Session 2.5 - 'Alles unter einem Dach.'

Leitung: Christopher Deutsch, freier Videokünstler, Dramaturg, Pädagoge, Produktionsleiter 'Urban Arts' am Theater Oberhausen

Foyer - 13:00 - 13:45 Uhr
Christopher hat diese Session spontan vorgeschlagen.

 

Wie gehen Theater mit Urbanem Tanz um?

Wir bilden einen Kreis und tauschen uns in einem sehr lebendigen Gespräch aus. Das Projekt, das Christopher vorstellt, ist noch ganz neu und den Teilnehmer*innen dieser Runde unbekannt.

Am Theater Oberhausen ist Christopher Deutsch Produktionsleiter eines Pilotprojekts, das Nachhaltigkeit anstrebt: Die 'Urban Arts' sind mit einer Gruppe von Künstler*innen des 'New Wave Ensembles' und des Kollektivs 'ENSAMPLE' fest am Haus installiert. Dies wird ermöglicht durch die 'Neue Wege'-Förderung. Es geht um die Entwicklung einer neuen 'Sparte', wie Christopher es nennt. Stadttheater können sich im Rahmen dieser Förderung mit alternativen Konzepten bewerben, um neue Strukturen auszuprobieren, zu erforschen und weiterzuentwickeln. Im Theater Oberhausen wurde so eine komplett neue Abteilung mit dem Fokus 'Urbaner Tanz' aufgebaut, mit dem Ziel, ein neues Publikum zu erschließen. Das hat dem Haus eine neue Wahrnehmung beschert.

Frage: Wie kann man sich als Aktive der Freien Szene - konkret auch der Urbanen Szene - einbringen in die Entwicklung neuer Strukturen.
Die Urbane Szene - wie generell auch die Freie Szene - hat das Problem, Räume zum Proben und Aufführen zu finden. Hinzu kommen finanzielle Hürden und die stetige Abhängigkeit von befristeten Förderungen. Die etablierten Häuser haben das gegenteilige Problem: Räume zu füllen und neue Zielgruppen zu erreichen.
Die Vision von Christopher - eine intensivere Verzahnung von Freier Szene mit Stadttheatern -  wäre eine Win-Win-Situation. Aber: Da es unterschiedliche Arbeitsstrukturen gibt, bleibt es eine Herausforderung, die beiden Bereiche - etablierte und freie Organisationen - zusammenzuführen.

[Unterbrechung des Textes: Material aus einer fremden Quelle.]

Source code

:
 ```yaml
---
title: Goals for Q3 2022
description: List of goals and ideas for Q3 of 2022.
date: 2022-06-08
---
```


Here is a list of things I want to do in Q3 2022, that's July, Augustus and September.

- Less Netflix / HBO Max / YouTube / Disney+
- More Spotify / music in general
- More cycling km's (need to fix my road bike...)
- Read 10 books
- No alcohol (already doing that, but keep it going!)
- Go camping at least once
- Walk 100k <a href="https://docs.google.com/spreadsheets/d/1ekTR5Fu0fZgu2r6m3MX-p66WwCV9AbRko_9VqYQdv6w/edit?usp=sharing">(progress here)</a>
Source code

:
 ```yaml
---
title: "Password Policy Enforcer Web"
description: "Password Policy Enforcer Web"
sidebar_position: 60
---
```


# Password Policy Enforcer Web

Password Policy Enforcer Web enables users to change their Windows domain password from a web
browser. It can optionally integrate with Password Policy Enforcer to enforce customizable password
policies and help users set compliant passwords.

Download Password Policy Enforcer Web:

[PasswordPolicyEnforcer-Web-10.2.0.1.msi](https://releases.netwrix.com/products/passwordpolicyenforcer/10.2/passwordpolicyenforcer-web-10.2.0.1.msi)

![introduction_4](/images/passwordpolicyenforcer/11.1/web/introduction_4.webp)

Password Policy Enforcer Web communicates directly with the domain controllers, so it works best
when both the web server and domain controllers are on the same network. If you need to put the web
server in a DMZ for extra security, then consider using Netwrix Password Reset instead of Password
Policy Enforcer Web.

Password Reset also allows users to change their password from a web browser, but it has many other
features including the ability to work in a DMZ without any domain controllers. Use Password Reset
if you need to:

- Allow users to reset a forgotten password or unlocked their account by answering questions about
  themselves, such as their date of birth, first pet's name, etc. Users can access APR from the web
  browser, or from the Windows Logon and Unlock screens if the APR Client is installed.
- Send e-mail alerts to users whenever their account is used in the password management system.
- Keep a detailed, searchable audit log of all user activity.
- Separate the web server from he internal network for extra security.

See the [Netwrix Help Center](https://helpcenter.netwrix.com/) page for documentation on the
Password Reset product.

Mitgliedern des Ensembles wird die Frage nach ihren persönlichen Erfahrungen mit den für sie neuen und ungewohnten Arbeitsstrukturen gestellt.
Die Freiheit, als fest engagierte Künstler*innen an einem festen Haus jederzeit einen Raum zur Verfügung zu haben, jederzeit trainieren und arbeiten zu können und seiner Lust an der Arbeit folgen zu können, wird von den Ensemblemitgliedern, die bisher ausschließlich in der freien Urban-Arts-Szene tätig waren, als Erleichterung empfunden. Kontinuität und Sicherheit spielen offenbar eine belebende Rolle für die Kretivität des Ensembles.
Es bleibt dennoch ein Lernprozess, sich in eben diesen Strukturen zurechtzufinden.

Wer stellt den Antrag zur 'Neue Wege'-Förderung? Das Haus.
Vorschlag: Es könnte oder sollte für Projekte, bei denen feste Häuser mit Ensembles aus der Freien Szene zusammenarbeiten wollen, Personen geben, die beide Bereiche gut kennen, und die nur für die Antragstellung zuständig sind. Der 'Neue Wege'-Antrag in Kombination mit den 'Neuen Künsten' ist oftmals eine Überforderung für die Verwaltung eines etablierten Hauses, weil hier die Expertise, die genaue Kenntnis der Arbeistweisen der Freien Szene, unbedingt vonnöten ist. In Oberhausen haben sich Intendanz und Verwaltung - ihrem Interesse und ihrer Neugier folgend - erstmal in die Freie Szene, in den Urbanen Tanz begeben, um ihre Vision auf stabile strukturelle Füsse zu stellen.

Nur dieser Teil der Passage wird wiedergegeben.